Activity:
Print a faithful copy of the data below, word for word, with the pictures left out.
· · · ·
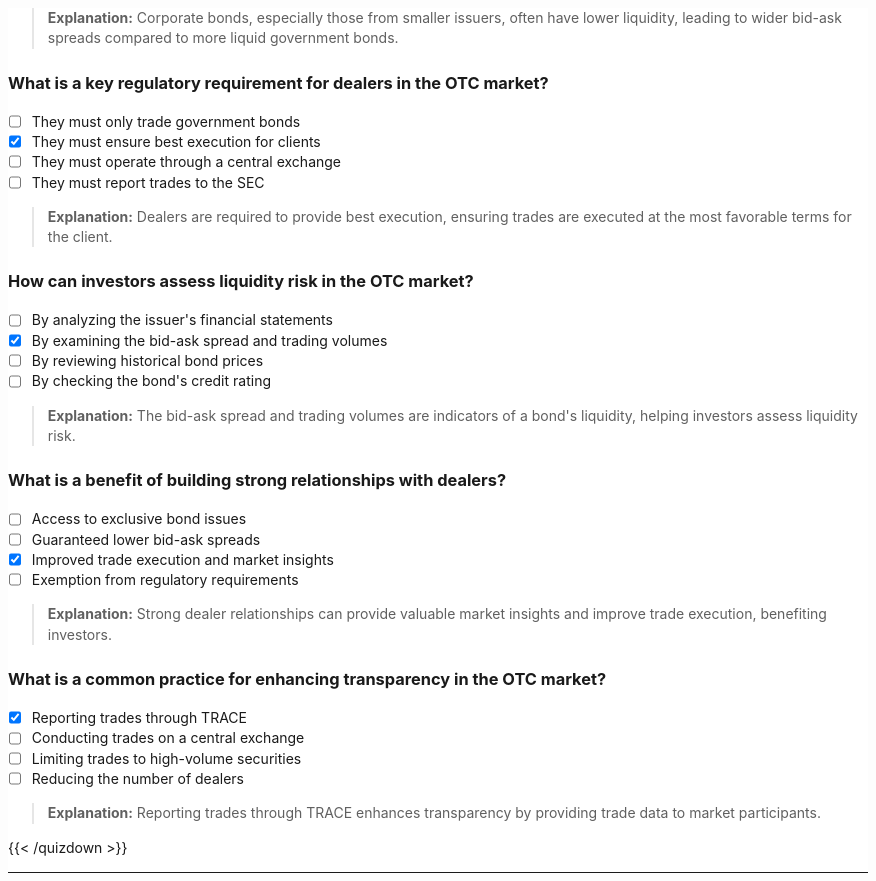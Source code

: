 > **Explanation:** Corporate bonds, especially those from smaller issuers, often have lower liquidity, leading to wider bid-ask spreads compared to more liquid government bonds.

### What is a key regulatory requirement for dealers in the OTC market?

- [ ] They must only trade government bonds
- [x] They must ensure best execution for clients
- [ ] They must operate through a central exchange
- [ ] They must report trades to the SEC

> **Explanation:** Dealers are required to provide best execution, ensuring trades are executed at the most favorable terms for the client.

### How can investors assess liquidity risk in the OTC market?

- [ ] By analyzing the issuer's financial statements
- [x] By examining the bid-ask spread and trading volumes
- [ ] By reviewing historical bond prices
- [ ] By checking the bond's credit rating

> **Explanation:** The bid-ask spread and trading volumes are indicators of a bond's liquidity, helping investors assess liquidity risk.

### What is a benefit of building strong relationships with dealers?

- [ ] Access to exclusive bond issues
- [ ] Guaranteed lower bid-ask spreads
- [x] Improved trade execution and market insights
- [ ] Exemption from regulatory requirements

> **Explanation:** Strong dealer relationships can provide valuable market insights and improve trade execution, benefiting investors.

### What is a common practice for enhancing transparency in the OTC market?

- [x] Reporting trades through TRACE
- [ ] Conducting trades on a central exchange
- [ ] Limiting trades to high-volume securities
- [ ] Reducing the number of dealers

> **Explanation:** Reporting trades through TRACE enhances transparency by providing trade data to market participants.

{{< /quizdown >}}

---
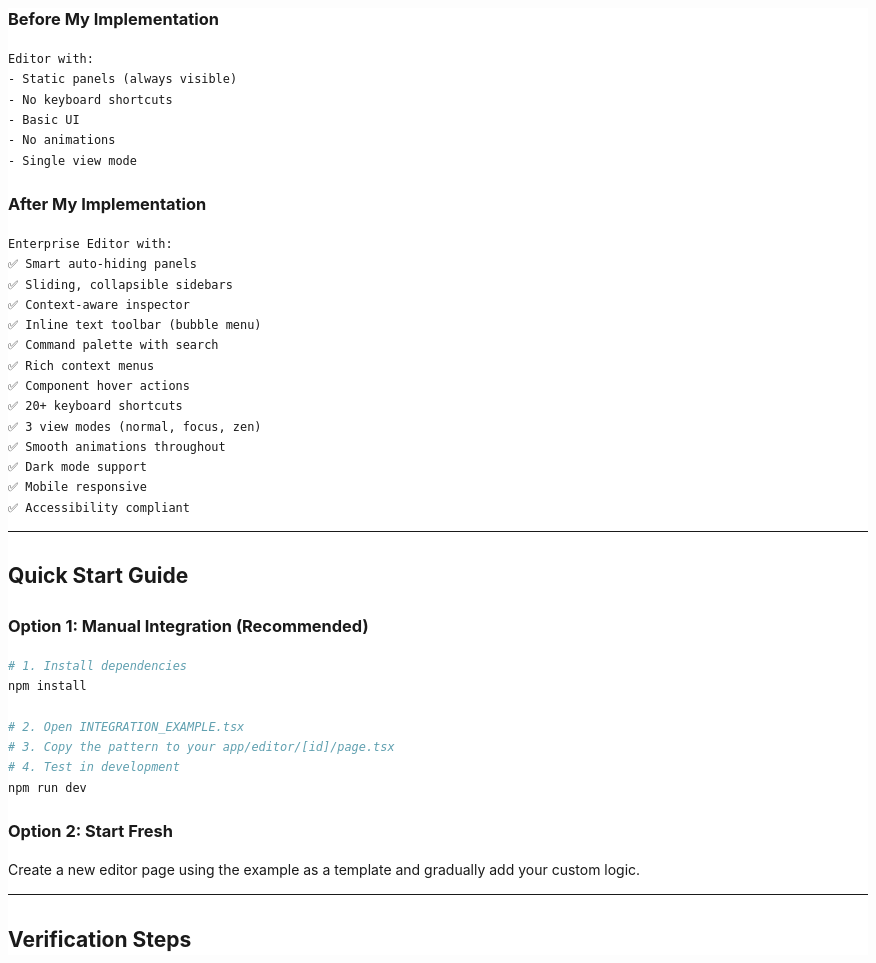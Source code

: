 ### Before My Implementation
```
Editor with:
- Static panels (always visible)
- No keyboard shortcuts
- Basic UI
- No animations
- Single view mode
```

### After My Implementation
```
Enterprise Editor with:
✅ Smart auto-hiding panels
✅ Sliding, collapsible sidebars
✅ Context-aware inspector
✅ Inline text toolbar (bubble menu)
✅ Command palette with search
✅ Rich context menus
✅ Component hover actions
✅ 20+ keyboard shortcuts
✅ 3 view modes (normal, focus, zen)
✅ Smooth animations throughout
✅ Dark mode support
✅ Mobile responsive
✅ Accessibility compliant
```

---

## Quick Start Guide

### Option 1: Manual Integration (Recommended)

```bash
# 1. Install dependencies
npm install

# 2. Open INTEGRATION_EXAMPLE.tsx
# 3. Copy the pattern to your app/editor/[id]/page.tsx
# 4. Test in development
npm run dev
```

### Option 2: Start Fresh

Create a new editor page using the example as a template and gradually add your custom logic.

---

## Verification Steps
· · · ·
Result:
Source code

: > **Explanation:** Corporate bonds, especially those from smaller issuers, often have lower liquidity, leading to wider bid-ask spreads compared to more liquid government bonds.

### What is a key regulatory requirement for dealers in the OTC market?

- [ ] They must only trade government bonds
- [x] They must ensure best execution for clients
- [ ] They must operate through a central exchange
- [ ] They must report trades to the SEC

> **Explanation:** Dealers are required to provide best execution, ensuring trades are executed at the most favorable terms for the client.

### How can investors assess liquidity risk in the OTC market?

- [ ] By analyzing the issuer's financial statements
- [x] By examining the bid-ask spread and trading volumes
- [ ] By reviewing historical bond prices
- [ ] By checking the bond's credit rating

> **Explanation:** The bid-ask spread and trading volumes are indicators of a bond's liquidity, helping investors assess liquidity risk.

### What is a benefit of building strong relationships with dealers?

- [ ] Access to exclusive bond issues
- [ ] Guaranteed lower bid-ask spreads
- [x] Improved trade execution and market insights
- [ ] Exemption from regulatory requirements

> **Explanation:** Strong dealer relationships can provide valuable market insights and improve trade execution, benefiting investors.

### What is a common practice for enhancing transparency in the OTC market?

- [x] Reporting trades through TRACE
- [ ] Conducting trades on a central exchange
- [ ] Limiting trades to high-volume securities
- [ ] Reducing the number of dealers

> **Explanation:** Reporting trades through TRACE enhances transparency by providing trade data to market participants.

{{< /quizdown >}}

---
Source code

: ### Before My Implementation
```
Editor with:
- Static panels (always visible)
- No keyboard shortcuts
- Basic UI
- No animations
- Single view mode
```

### After My Implementation
```
Enterprise Editor with:
✅ Smart auto-hiding panels
✅ Sliding, collapsible sidebars
✅ Context-aware inspector
✅ Inline text toolbar (bubble menu)
✅ Command palette with search
✅ Rich context menus
✅ Component hover actions
✅ 20+ keyboard shortcuts
✅ 3 view modes (normal, focus, zen)
✅ Smooth animations throughout
✅ Dark mode support
✅ Mobile responsive
✅ Accessibility compliant
```

---

## Quick Start Guide

### Option 1: Manual Integration (Recommended)

```bash
# 1. Install dependencies
npm install

# 2. Open INTEGRATION_EXAMPLE.tsx
# 3. Copy the pattern to your app/editor/[id]/page.tsx
# 4. Test in development
npm run dev
```

### Option 2: Start Fresh

Create a new editor page using the example as a template and gradually add your custom logic.

---

## Verification Steps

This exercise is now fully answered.